Let's consider an arbitrary $n$-dimensional, real inner product space $V$. The inner product $(\cdot|\cdot)$ on $V$ satisfies bilinearity, symmetry, and nondegeneracy (i.e., $(v|w) = 0$ for all $w\in V$ implies $v = 0$). Note that positive definiteness is not assumed, so $(\cdot|\cdot)$ may take negative values.

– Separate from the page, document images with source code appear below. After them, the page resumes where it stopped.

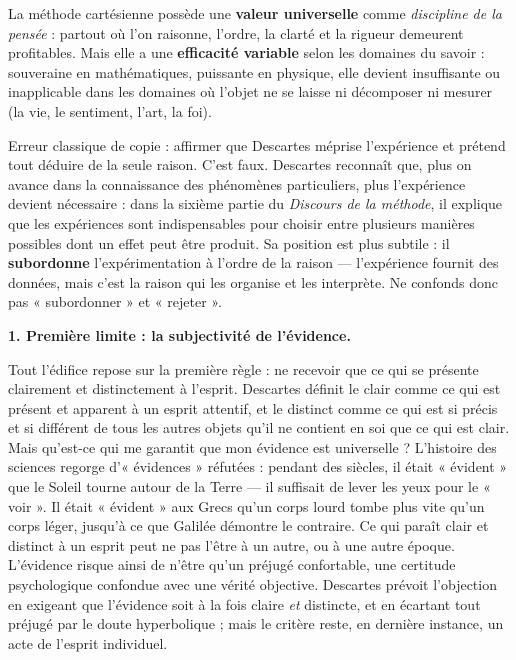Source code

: \documentclass[11pt]{article}
\newcounter{popsec}
\newcounter{popsub}
\newcommand{\courssub}[1]{%
  \stepcounter{popsub}%
  \par\vspace{9pt}\noindent{\popxbold\fontsize{11.5}{13}\selectfont\color{popink}{\color{poporange}\thepopsec.\thepopsub}\hspace{6pt}#1}\par\nopagebreak\vspace{4pt}
}
\begin{document}
\begin{propriete}
La méthode cartésienne possède une \textbf{valeur universelle} comme \emph{discipline de la pensée} : partout où l'on raisonne, l'ordre, la clarté et la rigueur demeurent profitables. Mais elle a une \textbf{efficacité variable} selon les domaines du savoir : souveraine en mathématiques, puissante en physique, elle devient insuffisante ou inapplicable dans les domaines où l'objet ne se laisse ni décomposer ni mesurer (la vie, le sentiment, l'art, la foi).
\end{propriete}

\begin{attention}
Erreur classique de copie : affirmer que Descartes méprise l'expérience et prétend tout déduire de la seule raison. C'est faux. Descartes reconnaît que, plus on avance dans la connaissance des phénomènes particuliers, plus l'expérience devient nécessaire : dans la sixième partie du \emph{Discours de la méthode}, il explique que les expériences sont indispensables pour choisir entre plusieurs manières possibles dont un effet peut être produit. Sa position est plus subtile : il \textbf{subordonne} l'expérimentation à l'ordre de la raison — l'expérience fournit des données, mais c'est la raison qui les organise et les interprète. Ne confonds donc pas « subordonner » et « rejeter ».
\end{attention}

\courssub{Les limites de la méthode cartésienne}

\textbf{1. Première limite : la subjectivité de l'évidence.}\par
Tout l'édifice repose sur la première règle : ne recevoir que ce qui se présente clairement et distinctement à l'esprit. Descartes définit le clair comme ce qui est présent et apparent à un esprit attentif, et le distinct comme ce qui est si précis et si différent de tous les autres objets qu'il ne contient en soi que ce qui est clair. Mais qu'est-ce qui me garantit que mon évidence est universelle ? L'histoire des sciences regorge d'« évidences » réfutées : pendant des siècles, il était « évident » que le Soleil tourne autour de la Terre — il suffisait de lever les yeux pour le « voir ». Il était « évident » aux Grecs qu'un corps lourd tombe plus vite qu'un corps léger, jusqu'à ce que Galilée démontre le contraire. Ce qui paraît clair et distinct à un esprit peut ne pas l'être à un autre, ou à une autre époque. L'évidence risque ainsi de n'être qu'un préjugé confortable, une certitude psychologique confondue avec une vérité objective. Descartes prévoit l'objection en exigeant que l'évidence soit à la fois claire \emph{et} distincte, et en écartant tout préjugé par le doute hyperbolique ; mais le critère reste, en dernière instance, un acte de l'esprit individuel.
\end{document}
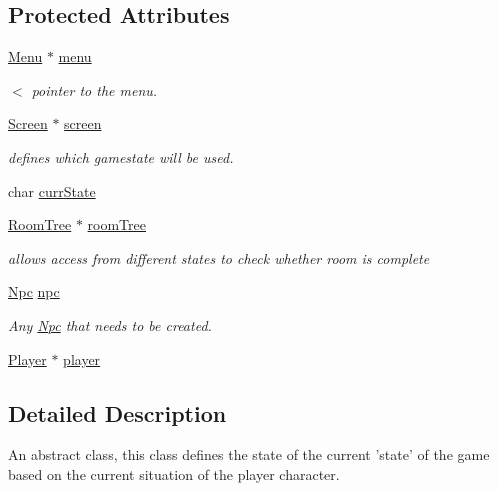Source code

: \subsection*{Protected Attributes}
\begin{DoxyCompactItemize}
\item 
\hyperlink{classMenu}{Menu} $\ast$ \hyperlink{classGameState_aebc12d6e90edfbe51a571858f6288f93}{menu}
\begin{DoxyCompactList}\small\item\em $<$ pointer to the menu. \end{DoxyCompactList}\item 
\hyperlink{classScreen}{Screen} $\ast$ \hyperlink{classGameState_a877c0c626d54802e54e876a56dc6603b}{screen}
\begin{DoxyCompactList}\small\item\em defines which gamestate will be used. \end{DoxyCompactList}\item 
char \hyperlink{classGameState_a541915faaaac7068797345cce53deb9c}{curr\-State}
\item 
\hyperlink{classRoomTree}{Room\-Tree} $\ast$ \hyperlink{classGameState_acf694139ba8388f8258eeffdb75f0c3b}{room\-Tree}
\begin{DoxyCompactList}\small\item\em allows access from different states to check whether room is complete \end{DoxyCompactList}\item 
\hyperlink{classNpc}{Npc} \hyperlink{classGameState_abad6c7ef24903f67494ae659af9f0e9e}{npc}
\begin{DoxyCompactList}\small\item\em Any \hyperlink{classNpc}{Npc} that needs to be created. \end{DoxyCompactList}\item 
\hyperlink{classPlayer}{Player} $\ast$ \hyperlink{classGameState_a580b319e1866f1bb79328c7d09581bdf}{player}
\end{DoxyCompactItemize}


\subsection{Detailed Description}
An abstract class, this class defines the state of the current 'state' of the game based on the current situation of the player character.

Choose an orientation $\gamma$ for $V$ (an equivalence class of orthonormal bases of $V$), and let $\{v_1,\ldots, v_n\}\in \gamma$. Let $\nu = v_1\wedge \cdots \wedge v_n$, the basis vector of $\Lambda^n V$ corresponding to $\{v_1,\ldots, v_n\}$. If $p\in \{0,1,\ldots, n\}$, then given $\alpha \in \Lambda^pV$, there is a linear map $\beta \mapsto \alpha\wedge \beta$ from $\Lambda^{n-p}V$ to $\Lambda^nV$. Hence, there is a unique linear functional $f_\alpha : \Lambda^{n-p}V \to \Bbb R$ for which $\alpha\wedge \beta = f_\alpha(\beta)\nu$. This, in turn, produces a unique element of $\Lambda^{n-p}V$, called $*\alpha$, such that

\(\displaystyle (1) \qquad (*\alpha|\beta) = f_\alpha(\beta).\)

Thus

\(\displaystyle (2) \qquad \alpha\wedge\beta = (*\alpha|\beta)\nu\quad \text{for all}\quad \beta\in \Lambda^{n-p}V.\)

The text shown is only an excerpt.